[Opening PROVIDED MATERIAL section]
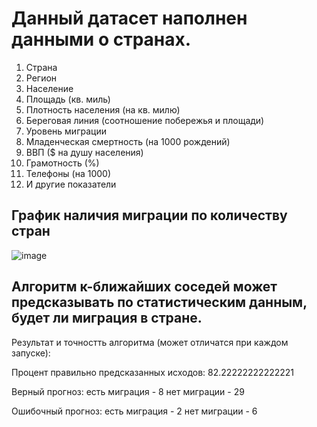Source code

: <h1>Данный датасет наполнен данными о странах.</h1>
<ol>
  <li>Страна</li>
  <li>Регион</li>
  <li>Население</li>
  <li>Площадь (кв. миль)</li>
  <li>Плотность населения (на кв. милю)</li>
  <li>Береговая линия (соотношение побережья и площади)</li>
  <li>Уровень миграции</li>
  <li>Младенческая смертность (на 1000 рождений)</li>
  <li>ВВП ($ на душу населения)</li>
  <li>Грамотность (%)</li>
  <li>Телефоны (на 1000)</li>
  <li>И другие показатели</li>
</ol>


<h2>График наличия миграции по количеству стран</h2>

![image](https://github.com/Ivango128/TwoDataSet/assets/114569970/c96eebff-b5be-4250-8eed-b797dac77dfe)

<h2> Алгоритм к-ближайших соседей может предсказывать по статистическим данным, будет ли миграция в стране.</h2>
<p>Результат и точностть алгоритма (может отличатся при каждом запуске):</p>
<p>Процент правильно предсказанных исходов: 82.22222222222221</p>
<p>Верный прогноз: есть миграция - 8 нет миграции - 29</p>
<p>Ошибочный прогноз: есть миграция - 2 нет миграции - 6</p>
[Closing PROVIDED MATERIAL section]
#### ASSIGNED TASK:
From the first line to the last, output the data exactly, without the pictures.

#### EXERCISE OUTPUT:
Source code

: <h1>Данный датасет наполнен данными о странах.</h1>
<ol>
  <li>Страна</li>
  <li>Регион</li>
  <li>Население</li>
  <li>Площадь (кв. миль)</li>
  <li>Плотность населения (на кв. милю)</li>
  <li>Береговая линия (соотношение побережья и площади)</li>
  <li>Уровень миграции</li>
  <li>Младенческая смертность (на 1000 рождений)</li>
  <li>ВВП ($ на душу населения)</li>
  <li>Грамотность (%)</li>
  <li>Телефоны (на 1000)</li>
  <li>И другие показатели</li>
</ol>


<h2>График наличия миграции по количеству стран</h2>

![image](https://github.com/Ivango128/TwoDataSet/assets/114569970/c96eebff-b5be-4250-8eed-b797dac77dfe)

<h2> Алгоритм к-ближайших соседей может предсказывать по статистическим данным, будет ли миграция в стране.</h2>
<p>Результат и точностть алгоритма (может отличатся при каждом запуске):</p>
<p>Процент правильно предсказанных исходов: 82.22222222222221</p>
<p>Верный прогноз: есть миграция - 8 нет миграции - 29</p>
<p>Ошибочный прогноз: есть миграция - 2 нет миграции - 6</p>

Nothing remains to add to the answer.